Oggi come oggi non tutte le relazioni sbagliate finiscono con un omicidio, e per fortuna: è per questo che i cosiddetti femminicidi non sono statisticamente così preoccupanti, ma bisogna ammettere che le basi dietro a molti di essi sono particolarmente diffuse. Grazie a decenni di sub-cultura femminista le nostre donne, figlie, madri e sorelle, si sentono giustificate nello scegliere partner anche solo sessuali in base a criteri i più svagati possibili e persino al solo piacere di un momento. Grazie ai social, anche la più sgraziata riceve like come se piovesse ad ogni centimetro di cellulite o dita dei piedi mostrate al pubblico, e crede di poter ragionevolmente aspirare a Brad Pitt rifiutando partiti decorosi ma poco "popolari". Personaggi insignificanti sotto a tutti i punti di vista, ma che avevano partecipato al Grande Fratello o si erano laureati tronisti, giravano per le discoteche assediati da orde di ragazze e ragazzine assatanate pronte a strappar loro le mutande in pubblico (non è una metafora, cercate nelle cronache). La nomea di “sfiga” si è così estesa a tutti quegli uomini che, pur essendo intellettualmente dotati, o forse proprio per questo, per un aspetto un po' trasandato, un paio di occhiali poco glamour, spalle troppo spioventi, aria di solitario, idee e passioni da “noioso” (lo studio e la lettura in primis) e magari, peggio di tutto, una dimensione spirituale, divenendo per tantissimi una condanna. Salvo poi, sulla soglia dei quaranta, ritrovarsi agognati dalle stesse che, dopo essere state usate e scartate da qualche dozzina di bellimbusti, si piegano a diverse strategie di sopravvivenza, senza vedere l'umiliante disprezzo di sé insito in questa parabola di vita.
Ecco, se c'è qualcosa di tossico da cui salvare le nostre donne, questa è il lavaggio del cervello ormai generale che le ha ridotte a poco più che marionette dell'ideologia dominante.
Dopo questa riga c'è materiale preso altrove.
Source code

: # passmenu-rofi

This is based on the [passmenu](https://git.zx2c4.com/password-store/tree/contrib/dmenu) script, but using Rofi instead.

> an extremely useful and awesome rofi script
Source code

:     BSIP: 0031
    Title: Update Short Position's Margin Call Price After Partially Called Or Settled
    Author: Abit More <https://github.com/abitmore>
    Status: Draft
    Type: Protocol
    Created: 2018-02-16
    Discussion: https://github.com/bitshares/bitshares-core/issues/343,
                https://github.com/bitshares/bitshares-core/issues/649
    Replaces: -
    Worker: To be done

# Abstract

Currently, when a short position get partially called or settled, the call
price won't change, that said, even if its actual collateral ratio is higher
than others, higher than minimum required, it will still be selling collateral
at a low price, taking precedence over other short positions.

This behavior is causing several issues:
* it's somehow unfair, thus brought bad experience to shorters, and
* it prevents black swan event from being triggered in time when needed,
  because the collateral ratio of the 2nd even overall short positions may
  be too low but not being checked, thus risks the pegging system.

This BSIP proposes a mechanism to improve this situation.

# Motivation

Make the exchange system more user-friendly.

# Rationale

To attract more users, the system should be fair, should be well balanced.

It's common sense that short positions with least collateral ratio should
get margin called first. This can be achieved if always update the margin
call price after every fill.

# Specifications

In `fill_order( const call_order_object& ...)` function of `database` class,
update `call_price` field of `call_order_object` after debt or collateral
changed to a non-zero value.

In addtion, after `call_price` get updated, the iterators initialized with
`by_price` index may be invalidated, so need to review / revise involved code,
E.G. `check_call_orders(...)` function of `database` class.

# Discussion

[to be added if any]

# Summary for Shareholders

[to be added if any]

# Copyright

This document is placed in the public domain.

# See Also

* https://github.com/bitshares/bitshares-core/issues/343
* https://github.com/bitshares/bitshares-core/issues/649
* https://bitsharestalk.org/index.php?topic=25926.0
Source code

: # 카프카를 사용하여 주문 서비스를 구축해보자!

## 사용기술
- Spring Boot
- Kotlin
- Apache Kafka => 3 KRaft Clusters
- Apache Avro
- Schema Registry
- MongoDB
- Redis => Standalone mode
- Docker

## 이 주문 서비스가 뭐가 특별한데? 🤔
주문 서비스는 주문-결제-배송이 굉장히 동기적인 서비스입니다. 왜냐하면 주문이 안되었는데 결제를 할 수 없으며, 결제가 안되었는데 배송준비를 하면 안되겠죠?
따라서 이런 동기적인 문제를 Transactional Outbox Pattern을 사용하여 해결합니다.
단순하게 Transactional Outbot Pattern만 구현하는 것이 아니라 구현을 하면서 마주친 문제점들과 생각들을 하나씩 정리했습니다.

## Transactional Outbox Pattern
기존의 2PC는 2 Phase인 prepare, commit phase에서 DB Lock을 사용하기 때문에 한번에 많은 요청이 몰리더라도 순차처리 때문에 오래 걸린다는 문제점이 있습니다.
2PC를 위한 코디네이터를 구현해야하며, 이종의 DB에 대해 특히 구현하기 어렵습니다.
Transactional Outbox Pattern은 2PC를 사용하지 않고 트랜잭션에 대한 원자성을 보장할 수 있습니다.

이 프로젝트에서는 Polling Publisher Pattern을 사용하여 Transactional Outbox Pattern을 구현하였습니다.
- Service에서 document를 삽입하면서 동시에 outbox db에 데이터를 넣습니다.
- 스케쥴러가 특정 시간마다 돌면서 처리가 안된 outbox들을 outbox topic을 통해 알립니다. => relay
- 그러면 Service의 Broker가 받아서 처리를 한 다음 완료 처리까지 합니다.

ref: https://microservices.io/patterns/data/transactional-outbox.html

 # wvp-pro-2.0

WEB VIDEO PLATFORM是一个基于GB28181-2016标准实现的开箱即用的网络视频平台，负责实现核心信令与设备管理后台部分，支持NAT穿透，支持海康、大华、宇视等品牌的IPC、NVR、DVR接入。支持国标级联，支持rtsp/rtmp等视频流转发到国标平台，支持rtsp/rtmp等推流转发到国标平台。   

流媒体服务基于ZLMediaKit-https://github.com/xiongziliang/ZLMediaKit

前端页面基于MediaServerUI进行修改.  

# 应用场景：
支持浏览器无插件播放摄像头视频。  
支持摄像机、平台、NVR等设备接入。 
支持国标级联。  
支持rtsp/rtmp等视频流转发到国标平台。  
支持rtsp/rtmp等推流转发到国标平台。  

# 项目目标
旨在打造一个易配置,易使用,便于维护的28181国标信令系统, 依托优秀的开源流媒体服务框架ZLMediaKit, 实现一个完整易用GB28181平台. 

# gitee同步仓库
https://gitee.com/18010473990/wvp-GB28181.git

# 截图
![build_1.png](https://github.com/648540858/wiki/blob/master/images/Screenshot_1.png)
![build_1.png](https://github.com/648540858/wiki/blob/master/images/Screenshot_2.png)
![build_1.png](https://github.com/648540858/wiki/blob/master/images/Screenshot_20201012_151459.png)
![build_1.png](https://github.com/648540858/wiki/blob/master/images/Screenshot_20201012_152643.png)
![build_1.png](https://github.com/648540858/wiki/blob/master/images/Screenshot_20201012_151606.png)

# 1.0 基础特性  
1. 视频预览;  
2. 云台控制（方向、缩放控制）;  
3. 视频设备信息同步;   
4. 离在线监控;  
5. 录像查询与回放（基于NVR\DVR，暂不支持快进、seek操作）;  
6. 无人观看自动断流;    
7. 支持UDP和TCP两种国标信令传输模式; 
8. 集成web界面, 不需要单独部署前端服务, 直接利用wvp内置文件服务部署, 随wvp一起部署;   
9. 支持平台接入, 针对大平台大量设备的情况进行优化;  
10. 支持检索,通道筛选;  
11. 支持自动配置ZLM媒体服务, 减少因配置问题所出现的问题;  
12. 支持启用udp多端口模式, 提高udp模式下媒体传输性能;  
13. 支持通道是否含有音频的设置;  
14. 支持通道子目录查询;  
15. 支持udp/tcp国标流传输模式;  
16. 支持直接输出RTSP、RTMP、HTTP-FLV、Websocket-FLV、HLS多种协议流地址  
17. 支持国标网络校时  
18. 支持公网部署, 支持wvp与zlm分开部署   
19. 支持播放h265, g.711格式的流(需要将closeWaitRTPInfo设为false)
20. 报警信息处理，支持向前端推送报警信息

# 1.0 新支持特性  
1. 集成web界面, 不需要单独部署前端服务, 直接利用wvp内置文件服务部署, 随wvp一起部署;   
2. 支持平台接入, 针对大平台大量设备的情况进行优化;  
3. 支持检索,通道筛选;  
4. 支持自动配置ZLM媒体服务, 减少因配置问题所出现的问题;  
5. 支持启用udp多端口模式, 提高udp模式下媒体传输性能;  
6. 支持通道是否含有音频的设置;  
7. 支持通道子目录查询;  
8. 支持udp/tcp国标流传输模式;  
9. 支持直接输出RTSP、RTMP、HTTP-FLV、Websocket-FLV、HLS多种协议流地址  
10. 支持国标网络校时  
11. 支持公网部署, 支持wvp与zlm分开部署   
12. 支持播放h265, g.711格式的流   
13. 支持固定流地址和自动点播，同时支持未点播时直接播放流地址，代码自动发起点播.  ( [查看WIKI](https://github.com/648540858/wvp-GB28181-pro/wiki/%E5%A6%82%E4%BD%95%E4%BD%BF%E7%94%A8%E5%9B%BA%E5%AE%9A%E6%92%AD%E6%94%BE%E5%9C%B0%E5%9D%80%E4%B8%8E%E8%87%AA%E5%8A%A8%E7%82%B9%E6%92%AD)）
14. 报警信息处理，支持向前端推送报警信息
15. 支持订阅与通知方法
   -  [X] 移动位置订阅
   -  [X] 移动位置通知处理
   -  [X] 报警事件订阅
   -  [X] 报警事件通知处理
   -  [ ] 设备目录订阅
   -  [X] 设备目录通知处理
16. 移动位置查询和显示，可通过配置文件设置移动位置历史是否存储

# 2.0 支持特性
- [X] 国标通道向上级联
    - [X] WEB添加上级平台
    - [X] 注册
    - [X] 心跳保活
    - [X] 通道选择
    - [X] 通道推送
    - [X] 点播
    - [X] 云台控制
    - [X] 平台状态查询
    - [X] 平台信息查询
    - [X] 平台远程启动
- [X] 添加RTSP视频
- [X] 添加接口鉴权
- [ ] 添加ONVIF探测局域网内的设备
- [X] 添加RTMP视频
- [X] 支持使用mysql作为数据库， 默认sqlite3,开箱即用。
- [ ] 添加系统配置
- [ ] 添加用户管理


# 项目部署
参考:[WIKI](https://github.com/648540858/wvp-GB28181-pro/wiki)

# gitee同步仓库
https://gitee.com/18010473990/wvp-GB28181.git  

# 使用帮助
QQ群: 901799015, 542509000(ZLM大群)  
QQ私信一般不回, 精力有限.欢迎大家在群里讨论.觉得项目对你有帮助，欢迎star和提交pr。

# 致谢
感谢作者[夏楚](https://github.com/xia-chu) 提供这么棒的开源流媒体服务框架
Non è l'educazione sentimentale che manca, ma l'educazione
tout court. Intesa non come galateo, ma come formazione intima e personale che nasca dall'esempio dei genitori e venga sostenuta da quello della scuola e dei mezzi di comunicazione. Finché i modelli di prostituzione e prostitute (virtuali o meno) vengono promossi come esempi magnificandone i lauti compensi (mendaci anche in questo, ma è un discorso che affronterò altrove), finché uomini vuoti, balordi ben azzimati e serpenti a sonagli griffati saranno proposti come l'ideale per una notte di sesso e trofei da esibire con le amiche, non potremo sperare di non vedere ragazze e donne trattate come bambole gonfiabili, con lo stesso rispetto e riguardo che con una bambola gonfiabile si può avere. Le donne hanno bisogno di vedersi insegnato il rispetto di sé, per poi pretenderlo dagli uomini. Il femminismo, che era nato proprio per affermare questo rispetto, è ormai il primo canale con cui si inocula lo svilimento della donna, ridotta a unità lavorativa e ninfomane a tempo perso, mentre il ruolo di madre ed educatrice è ormai calunniato e relegato alle usanze medievali. Certo, vedendo blasonati quotidiani esaltare come imprenditrici di sé stesse quelle sgualdrinelle che su Onlyfans si infilano falli di gomma negli orifizi o si fanno montare da un iscritto al loro canale ogni mese per poi ricevere i 5€ a visualizzazione da un pubblico di onanisti, è giocoforza rivalutare anche le usanze medievali, primo fra tutti il rogo (della carta stampata e anche dell'autore). Ma fino a che non capiremo che la cosiddetta modernità è ormai divenuta l'incubo peggiore in cui l'umanità si trova invischiata dall'inizio della civiltà, continueremo a sentire gente che usa “medievale” come impropero mentre vive l'abominio come normalità.